MATERIAL FOR THE TASK:
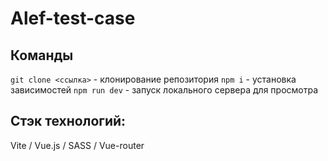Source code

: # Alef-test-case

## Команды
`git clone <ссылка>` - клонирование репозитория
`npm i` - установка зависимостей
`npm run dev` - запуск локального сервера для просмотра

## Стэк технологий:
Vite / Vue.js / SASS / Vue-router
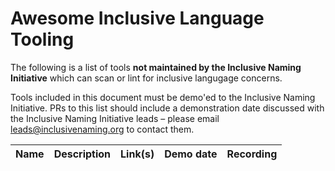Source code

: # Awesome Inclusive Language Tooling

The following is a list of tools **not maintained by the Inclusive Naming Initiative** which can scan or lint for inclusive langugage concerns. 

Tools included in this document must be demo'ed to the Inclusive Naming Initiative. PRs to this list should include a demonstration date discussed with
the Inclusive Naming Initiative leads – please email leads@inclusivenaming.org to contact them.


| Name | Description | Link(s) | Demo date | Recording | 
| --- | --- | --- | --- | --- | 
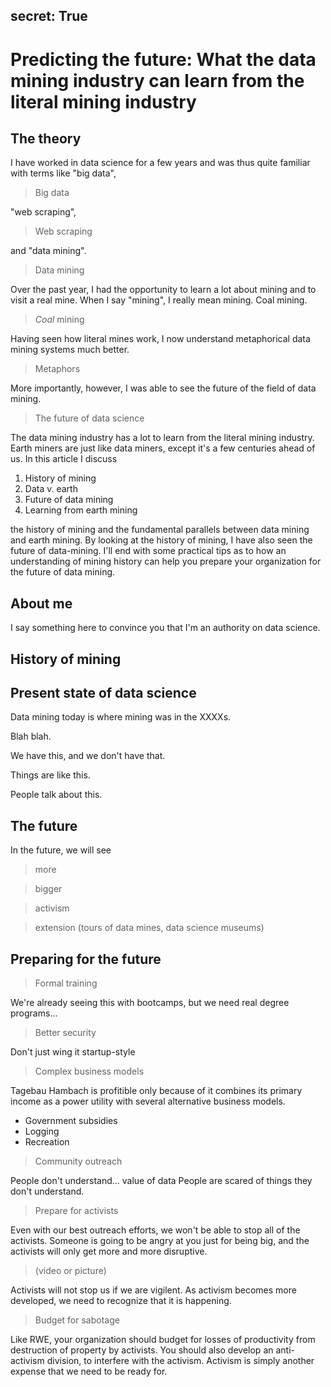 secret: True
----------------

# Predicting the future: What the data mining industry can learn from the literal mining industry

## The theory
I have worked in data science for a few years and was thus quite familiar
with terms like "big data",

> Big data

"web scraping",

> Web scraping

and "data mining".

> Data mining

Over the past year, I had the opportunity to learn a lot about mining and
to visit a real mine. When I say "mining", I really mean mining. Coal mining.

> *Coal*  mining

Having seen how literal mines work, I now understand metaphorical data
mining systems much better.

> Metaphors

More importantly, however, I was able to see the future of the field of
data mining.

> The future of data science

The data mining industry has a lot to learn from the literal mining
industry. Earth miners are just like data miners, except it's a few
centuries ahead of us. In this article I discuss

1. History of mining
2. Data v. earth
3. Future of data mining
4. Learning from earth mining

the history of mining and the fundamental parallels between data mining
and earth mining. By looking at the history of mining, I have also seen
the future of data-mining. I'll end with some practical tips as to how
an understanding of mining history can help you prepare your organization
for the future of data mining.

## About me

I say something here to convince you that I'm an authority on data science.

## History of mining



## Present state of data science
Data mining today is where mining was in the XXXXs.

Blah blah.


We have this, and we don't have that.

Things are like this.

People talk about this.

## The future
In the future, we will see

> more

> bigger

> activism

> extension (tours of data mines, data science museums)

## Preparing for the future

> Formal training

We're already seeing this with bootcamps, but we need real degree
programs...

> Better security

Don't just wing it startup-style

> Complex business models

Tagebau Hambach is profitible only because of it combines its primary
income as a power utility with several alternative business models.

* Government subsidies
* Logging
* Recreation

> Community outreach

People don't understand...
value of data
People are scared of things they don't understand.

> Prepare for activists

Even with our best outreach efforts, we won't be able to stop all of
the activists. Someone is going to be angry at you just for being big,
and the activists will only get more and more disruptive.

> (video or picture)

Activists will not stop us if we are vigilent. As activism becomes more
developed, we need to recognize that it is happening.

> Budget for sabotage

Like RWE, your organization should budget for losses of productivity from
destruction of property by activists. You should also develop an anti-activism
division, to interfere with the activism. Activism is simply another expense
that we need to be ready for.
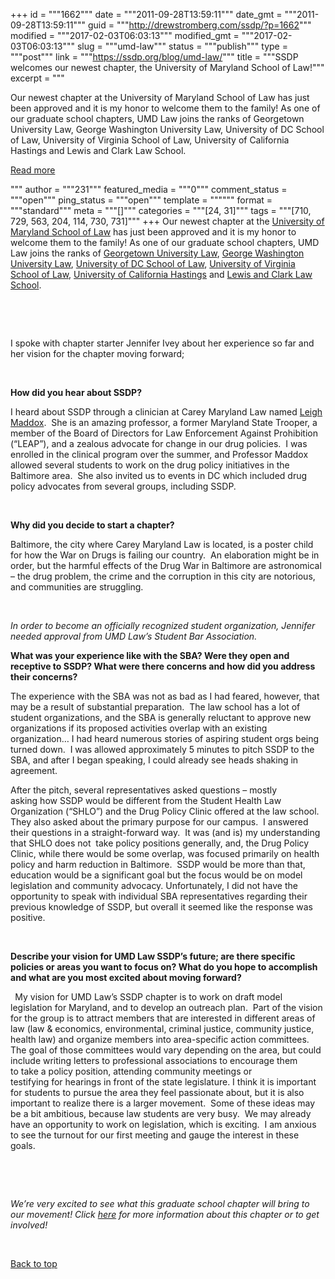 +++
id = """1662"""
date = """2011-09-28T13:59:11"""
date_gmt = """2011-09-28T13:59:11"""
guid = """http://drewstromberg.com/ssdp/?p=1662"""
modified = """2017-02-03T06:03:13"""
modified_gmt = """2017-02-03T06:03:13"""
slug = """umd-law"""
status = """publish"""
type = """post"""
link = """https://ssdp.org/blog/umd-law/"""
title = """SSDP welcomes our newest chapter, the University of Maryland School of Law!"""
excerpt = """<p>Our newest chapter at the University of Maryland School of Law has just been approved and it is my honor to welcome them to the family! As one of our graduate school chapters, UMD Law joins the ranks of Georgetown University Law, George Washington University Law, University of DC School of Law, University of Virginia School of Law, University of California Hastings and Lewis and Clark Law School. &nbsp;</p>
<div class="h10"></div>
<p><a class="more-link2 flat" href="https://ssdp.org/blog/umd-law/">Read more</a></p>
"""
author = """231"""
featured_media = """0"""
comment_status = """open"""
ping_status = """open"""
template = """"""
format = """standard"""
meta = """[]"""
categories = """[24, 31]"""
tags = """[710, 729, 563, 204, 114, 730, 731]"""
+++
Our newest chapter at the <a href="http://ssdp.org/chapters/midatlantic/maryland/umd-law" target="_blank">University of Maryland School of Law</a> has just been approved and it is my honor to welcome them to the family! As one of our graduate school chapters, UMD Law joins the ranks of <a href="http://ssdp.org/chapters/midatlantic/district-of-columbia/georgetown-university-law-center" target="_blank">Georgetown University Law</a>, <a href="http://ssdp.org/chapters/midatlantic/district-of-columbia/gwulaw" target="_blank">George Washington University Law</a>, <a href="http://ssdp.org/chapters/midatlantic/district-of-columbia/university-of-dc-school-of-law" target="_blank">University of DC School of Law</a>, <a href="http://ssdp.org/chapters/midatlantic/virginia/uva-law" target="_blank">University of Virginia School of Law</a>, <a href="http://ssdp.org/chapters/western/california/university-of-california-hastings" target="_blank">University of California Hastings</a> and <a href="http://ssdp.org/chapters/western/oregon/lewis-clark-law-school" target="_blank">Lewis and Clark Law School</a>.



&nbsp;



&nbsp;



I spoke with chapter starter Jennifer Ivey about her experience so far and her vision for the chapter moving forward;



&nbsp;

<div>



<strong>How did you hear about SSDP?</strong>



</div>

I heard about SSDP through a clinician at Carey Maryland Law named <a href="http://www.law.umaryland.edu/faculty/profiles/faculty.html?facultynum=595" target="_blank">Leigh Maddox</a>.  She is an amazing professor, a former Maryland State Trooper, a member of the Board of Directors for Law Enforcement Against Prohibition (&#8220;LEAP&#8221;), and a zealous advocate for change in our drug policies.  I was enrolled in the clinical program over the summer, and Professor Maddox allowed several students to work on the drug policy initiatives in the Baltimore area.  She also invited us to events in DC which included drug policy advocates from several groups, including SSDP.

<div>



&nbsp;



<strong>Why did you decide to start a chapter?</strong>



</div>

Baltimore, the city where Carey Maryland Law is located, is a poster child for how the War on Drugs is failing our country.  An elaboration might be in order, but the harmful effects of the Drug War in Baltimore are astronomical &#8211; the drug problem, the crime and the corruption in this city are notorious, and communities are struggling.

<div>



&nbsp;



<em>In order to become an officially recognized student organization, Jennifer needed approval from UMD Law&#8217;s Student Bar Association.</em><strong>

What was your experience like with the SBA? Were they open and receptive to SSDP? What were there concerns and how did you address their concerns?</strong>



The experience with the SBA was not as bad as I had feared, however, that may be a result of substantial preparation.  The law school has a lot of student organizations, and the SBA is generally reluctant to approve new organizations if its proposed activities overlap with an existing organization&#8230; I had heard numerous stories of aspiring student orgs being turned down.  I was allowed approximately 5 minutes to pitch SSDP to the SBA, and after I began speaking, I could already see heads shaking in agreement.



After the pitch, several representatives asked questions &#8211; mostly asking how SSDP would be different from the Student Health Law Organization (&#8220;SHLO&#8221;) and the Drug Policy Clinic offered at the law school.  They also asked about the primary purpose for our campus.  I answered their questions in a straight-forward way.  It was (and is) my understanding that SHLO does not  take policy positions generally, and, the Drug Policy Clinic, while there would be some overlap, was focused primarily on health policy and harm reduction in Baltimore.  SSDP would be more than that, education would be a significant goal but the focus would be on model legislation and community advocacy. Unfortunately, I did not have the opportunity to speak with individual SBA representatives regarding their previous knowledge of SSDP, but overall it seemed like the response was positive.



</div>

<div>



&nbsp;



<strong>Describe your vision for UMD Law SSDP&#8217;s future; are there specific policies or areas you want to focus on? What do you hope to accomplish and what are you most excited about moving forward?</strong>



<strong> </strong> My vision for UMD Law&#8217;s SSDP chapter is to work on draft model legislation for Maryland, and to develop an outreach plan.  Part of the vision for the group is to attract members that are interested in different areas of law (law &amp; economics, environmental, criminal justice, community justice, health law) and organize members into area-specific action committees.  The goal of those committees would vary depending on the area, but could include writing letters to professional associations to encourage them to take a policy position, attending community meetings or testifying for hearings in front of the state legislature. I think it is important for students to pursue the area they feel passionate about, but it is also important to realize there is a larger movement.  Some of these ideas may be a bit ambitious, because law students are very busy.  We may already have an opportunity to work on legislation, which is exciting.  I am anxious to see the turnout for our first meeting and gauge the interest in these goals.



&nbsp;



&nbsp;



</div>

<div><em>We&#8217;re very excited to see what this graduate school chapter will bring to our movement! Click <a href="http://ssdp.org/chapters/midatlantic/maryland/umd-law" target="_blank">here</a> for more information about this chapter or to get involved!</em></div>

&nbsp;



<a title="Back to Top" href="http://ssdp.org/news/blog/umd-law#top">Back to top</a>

...

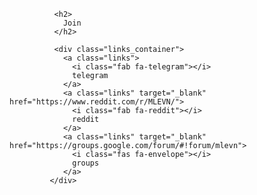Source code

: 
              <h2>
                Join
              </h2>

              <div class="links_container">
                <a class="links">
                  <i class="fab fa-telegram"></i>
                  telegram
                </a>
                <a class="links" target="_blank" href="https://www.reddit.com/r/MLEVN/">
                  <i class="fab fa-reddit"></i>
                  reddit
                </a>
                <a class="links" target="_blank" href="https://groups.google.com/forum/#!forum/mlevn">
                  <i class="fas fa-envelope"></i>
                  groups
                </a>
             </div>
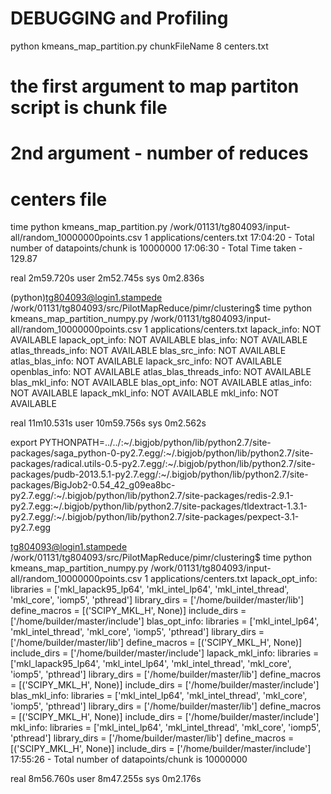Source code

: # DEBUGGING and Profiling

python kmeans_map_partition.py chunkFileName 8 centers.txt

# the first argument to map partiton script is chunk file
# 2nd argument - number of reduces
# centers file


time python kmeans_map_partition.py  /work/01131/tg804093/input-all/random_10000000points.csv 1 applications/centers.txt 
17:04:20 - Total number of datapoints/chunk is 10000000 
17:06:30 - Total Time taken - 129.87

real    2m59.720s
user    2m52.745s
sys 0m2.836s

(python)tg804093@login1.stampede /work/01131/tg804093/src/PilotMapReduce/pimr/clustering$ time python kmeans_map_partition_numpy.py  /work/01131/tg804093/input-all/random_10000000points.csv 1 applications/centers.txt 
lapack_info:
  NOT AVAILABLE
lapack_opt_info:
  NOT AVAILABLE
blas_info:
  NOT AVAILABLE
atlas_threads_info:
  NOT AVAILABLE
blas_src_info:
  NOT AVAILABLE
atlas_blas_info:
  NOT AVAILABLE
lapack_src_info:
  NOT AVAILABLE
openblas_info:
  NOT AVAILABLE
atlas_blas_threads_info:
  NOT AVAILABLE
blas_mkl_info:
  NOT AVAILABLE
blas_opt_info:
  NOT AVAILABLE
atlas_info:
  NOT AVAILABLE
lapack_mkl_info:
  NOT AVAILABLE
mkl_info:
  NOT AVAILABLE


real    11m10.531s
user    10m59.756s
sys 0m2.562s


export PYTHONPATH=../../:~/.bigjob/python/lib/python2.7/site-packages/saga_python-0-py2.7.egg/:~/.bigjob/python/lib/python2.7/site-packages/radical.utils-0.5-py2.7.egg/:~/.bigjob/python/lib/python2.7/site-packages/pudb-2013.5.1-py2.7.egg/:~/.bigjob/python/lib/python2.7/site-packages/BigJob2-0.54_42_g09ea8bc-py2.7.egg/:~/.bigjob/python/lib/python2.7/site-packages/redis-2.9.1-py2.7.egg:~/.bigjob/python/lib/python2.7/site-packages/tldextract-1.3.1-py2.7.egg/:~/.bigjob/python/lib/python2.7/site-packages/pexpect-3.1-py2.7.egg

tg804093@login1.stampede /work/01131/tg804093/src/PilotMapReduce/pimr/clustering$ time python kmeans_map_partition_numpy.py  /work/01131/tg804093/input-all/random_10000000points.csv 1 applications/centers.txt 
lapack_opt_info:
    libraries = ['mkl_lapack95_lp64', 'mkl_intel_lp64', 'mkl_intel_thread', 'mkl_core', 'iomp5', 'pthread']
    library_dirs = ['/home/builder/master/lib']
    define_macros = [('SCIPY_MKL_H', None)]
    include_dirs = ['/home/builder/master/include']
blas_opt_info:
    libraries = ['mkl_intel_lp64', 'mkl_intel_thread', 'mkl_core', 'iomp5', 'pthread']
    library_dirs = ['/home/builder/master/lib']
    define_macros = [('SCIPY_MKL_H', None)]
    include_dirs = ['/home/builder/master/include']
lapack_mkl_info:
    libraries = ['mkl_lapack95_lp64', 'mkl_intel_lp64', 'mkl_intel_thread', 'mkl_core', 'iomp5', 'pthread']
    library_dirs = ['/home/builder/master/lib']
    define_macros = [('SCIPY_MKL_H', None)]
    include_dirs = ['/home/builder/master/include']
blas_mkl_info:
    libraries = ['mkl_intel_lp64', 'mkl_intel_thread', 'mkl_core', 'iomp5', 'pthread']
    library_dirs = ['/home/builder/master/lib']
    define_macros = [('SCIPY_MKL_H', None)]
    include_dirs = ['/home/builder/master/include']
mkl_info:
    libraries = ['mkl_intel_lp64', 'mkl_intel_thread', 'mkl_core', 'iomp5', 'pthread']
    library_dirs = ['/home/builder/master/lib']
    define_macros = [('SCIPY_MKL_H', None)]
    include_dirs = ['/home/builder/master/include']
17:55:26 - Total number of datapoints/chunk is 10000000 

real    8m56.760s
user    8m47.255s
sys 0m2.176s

EXERCISE DETAILS:
Go to the line above holding "People don't understand...", then copy exactly each line down to and including the one holding "welcomes our newest", leaving pictures out.

EXERCISE RESPONSE:
People don't understand...
value of data
People are scared of things they don't understand.

> Prepare for activists

Even with our best outreach efforts, we won't be able to stop all of
the activists. Someone is going to be angry at you just for being big,
and the activists will only get more and more disruptive.

> (video or picture)

Activists will not stop us if we are vigilent. As activism becomes more
developed, we need to recognize that it is happening.

> Budget for sabotage

Like RWE, your organization should budget for losses of productivity from
destruction of property by activists. You should also develop an anti-activism
division, to interfere with the activism. Activism is simply another expense
that we need to be ready for.
 +++
id = """1662"""
date = """2011-09-28T13:59:11"""
date_gmt = """2011-09-28T13:59:11"""
guid = """http://drewstromberg.com/ssdp/?p=1662"""
modified = """2017-02-03T06:03:13"""
modified_gmt = """2017-02-03T06:03:13"""
slug = """umd-law"""
status = """publish"""
type = """post"""
link = """https://ssdp.org/blog/umd-law/"""
title = """SSDP welcomes our newest chapter, the University of Maryland School of Law!"""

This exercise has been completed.